Soon the catacombs were empty and the hungry one prowled on, hunting something far greater than this snack of devils. Dust spun and churned as the wind struggled in his grip, but he dragged it along, merciless. He could feel its panic but it was powerless against him, for he wielded the one weapon it could never resist: he knew its secret name. He had chanted the elementals’ secret names like a song in his prison, plotting this moment. Vengeance had never been far from his thoughts all the thousands of years of his imprisonment, and now his time had come at last.

Doom dawned.

He seeped like a fog through the stacks of skulls lining the corridors. These were the skulls of a species who had not yet walked the world when he had last been abroad in it. So long had he drifted in the sea that in that time a new species had risen, built cities, fought its own wars, and been dying long enough to overflow its cemeteries. So many years, so many bones. And through the thick stink of dead humans he scented something else, deeper, older. Faerie bones. He followed the smell and found the way.

Skeletons slumped silent under years of dust, but the hungry one scarcely noticed them. He had found what he sought. He almost couldn’t believe it: an ember within a circle of dull stones. A mere ember? How the mighty had fallen! What had come to pass, he wondered for the hundredth time since bursting from his bottle, that doom might prove such a simple matter after all?

He savored the moment. As soon as he commanded the wind to expend its final fury in snuffing that dim ember, a new age would begin, an age of unweaving. An age of endings. The hungry one laughed, and began to speak.

THREE

“Skive,” Magpie cursed.

“Trail’s cold as cold,” said Calypso.

“What trail?” she grumbled. “If we even found a trail that’d be something. But unless Maniac and Mingus come back with news, this snag’s good and gone.”

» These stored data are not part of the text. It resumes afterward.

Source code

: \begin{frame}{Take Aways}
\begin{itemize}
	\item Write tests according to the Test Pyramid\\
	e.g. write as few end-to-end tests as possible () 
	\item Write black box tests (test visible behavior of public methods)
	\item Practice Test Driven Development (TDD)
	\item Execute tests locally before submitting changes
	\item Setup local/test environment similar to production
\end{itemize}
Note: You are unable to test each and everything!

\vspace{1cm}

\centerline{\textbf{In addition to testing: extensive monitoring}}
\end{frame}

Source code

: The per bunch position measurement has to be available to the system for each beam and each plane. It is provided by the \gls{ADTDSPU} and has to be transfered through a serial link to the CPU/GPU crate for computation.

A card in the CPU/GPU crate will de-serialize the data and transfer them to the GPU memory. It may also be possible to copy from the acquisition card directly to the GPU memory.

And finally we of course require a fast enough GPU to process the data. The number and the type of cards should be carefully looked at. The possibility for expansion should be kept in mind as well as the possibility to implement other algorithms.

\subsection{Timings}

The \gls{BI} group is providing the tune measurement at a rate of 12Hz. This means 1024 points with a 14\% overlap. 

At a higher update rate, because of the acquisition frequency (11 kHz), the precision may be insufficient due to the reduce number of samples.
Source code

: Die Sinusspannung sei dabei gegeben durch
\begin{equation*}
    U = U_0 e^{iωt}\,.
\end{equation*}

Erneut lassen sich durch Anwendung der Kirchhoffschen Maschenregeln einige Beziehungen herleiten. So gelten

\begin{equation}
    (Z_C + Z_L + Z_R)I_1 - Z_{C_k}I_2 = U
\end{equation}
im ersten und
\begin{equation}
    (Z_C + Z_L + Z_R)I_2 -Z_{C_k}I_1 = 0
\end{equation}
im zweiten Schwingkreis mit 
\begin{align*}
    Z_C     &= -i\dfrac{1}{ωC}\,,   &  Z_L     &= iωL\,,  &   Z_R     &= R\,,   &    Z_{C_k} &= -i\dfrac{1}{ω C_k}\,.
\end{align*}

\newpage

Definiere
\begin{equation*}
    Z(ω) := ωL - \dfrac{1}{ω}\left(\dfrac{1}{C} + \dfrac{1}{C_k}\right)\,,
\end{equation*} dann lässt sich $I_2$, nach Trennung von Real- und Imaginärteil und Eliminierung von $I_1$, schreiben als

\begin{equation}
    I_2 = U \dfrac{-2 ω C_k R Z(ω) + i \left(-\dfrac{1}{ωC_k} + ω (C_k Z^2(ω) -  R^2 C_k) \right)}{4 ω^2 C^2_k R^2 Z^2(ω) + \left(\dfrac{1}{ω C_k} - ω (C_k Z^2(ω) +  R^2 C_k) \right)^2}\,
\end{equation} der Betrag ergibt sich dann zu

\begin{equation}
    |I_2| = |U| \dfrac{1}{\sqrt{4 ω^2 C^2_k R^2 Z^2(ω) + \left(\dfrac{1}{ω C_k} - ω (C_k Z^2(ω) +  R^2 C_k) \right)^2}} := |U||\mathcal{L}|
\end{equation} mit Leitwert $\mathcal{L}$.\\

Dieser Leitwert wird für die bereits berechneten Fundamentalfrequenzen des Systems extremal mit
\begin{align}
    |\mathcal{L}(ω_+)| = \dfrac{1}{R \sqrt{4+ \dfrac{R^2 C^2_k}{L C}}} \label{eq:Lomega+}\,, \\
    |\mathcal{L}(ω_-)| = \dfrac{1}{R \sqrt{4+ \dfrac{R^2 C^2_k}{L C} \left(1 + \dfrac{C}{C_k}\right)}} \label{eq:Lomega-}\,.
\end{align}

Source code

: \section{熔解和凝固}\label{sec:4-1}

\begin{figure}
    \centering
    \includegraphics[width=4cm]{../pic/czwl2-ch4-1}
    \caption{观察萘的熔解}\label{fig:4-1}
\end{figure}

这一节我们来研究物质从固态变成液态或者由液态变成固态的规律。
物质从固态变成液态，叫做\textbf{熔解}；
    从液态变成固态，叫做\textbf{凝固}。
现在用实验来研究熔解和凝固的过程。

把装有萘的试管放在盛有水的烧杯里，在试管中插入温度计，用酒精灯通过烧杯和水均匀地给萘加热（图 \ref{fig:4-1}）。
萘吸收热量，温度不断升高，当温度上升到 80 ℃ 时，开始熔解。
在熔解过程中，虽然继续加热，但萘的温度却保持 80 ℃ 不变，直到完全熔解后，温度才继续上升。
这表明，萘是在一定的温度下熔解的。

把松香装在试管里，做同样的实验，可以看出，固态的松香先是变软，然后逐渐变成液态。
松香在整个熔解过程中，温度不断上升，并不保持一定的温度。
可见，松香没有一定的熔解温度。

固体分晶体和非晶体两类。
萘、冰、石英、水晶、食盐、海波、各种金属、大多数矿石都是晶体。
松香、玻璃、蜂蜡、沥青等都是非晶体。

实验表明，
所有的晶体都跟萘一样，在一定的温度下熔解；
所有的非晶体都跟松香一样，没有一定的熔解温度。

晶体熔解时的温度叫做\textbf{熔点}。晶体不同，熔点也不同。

They stood on the head of a ruined monument to some long-dead human, eyes sweeping restlessly over the olive groves that sprawled down the hillside from their hunting camp. “They should’ve been back this morning at the latest,” said the crow.

“Aye. If it was Pup and Pigeon I wouldn’t fret, they dither about so, but Maniac and Mingus are never late. I don’t like it.”

“Nor I, pet.”

A devil leaves no footprints upon the ocean, so Magpie and the crows had split into pairs to search the coastlines that touched all sides of the Surrounded Sea. For a week she and Calypso had questioned gulls, wharf rats, and low snags in the ports of North Ifrit. Had any new devils come to town, fresh from their bottles? Again and again they’d asked, paying in wine and trinkets for this greasy gossip of devil life, but they hadn’t learned a thing. Neither had Swig and Bertram, or Pup and Pigeon, who had arrived back to their island camp the previous day as arranged. Only Maniac and Mingus were yet to return, and as the day passed in a slow scorching arc, Magpie paced and cursed.

When the sun sank from sight with no sign of them winging up the hillside, Magpie swooped down from her perch to where the crows sat smoking. “Come on, birds,” she told them. “We got to go find Maniac and Mingus.”

The crows stubbed out their cheroots and rose in unison to follow her.

They left their brightly painted caravans behind on the small island and traveled light, flying high above the masts of ships and later above the towers and battlements of cities. Magpie looked down on the moon-washed rooftops and thought, This is not my world. It was some other idea of the world laid atop the geography of her own, smothering it.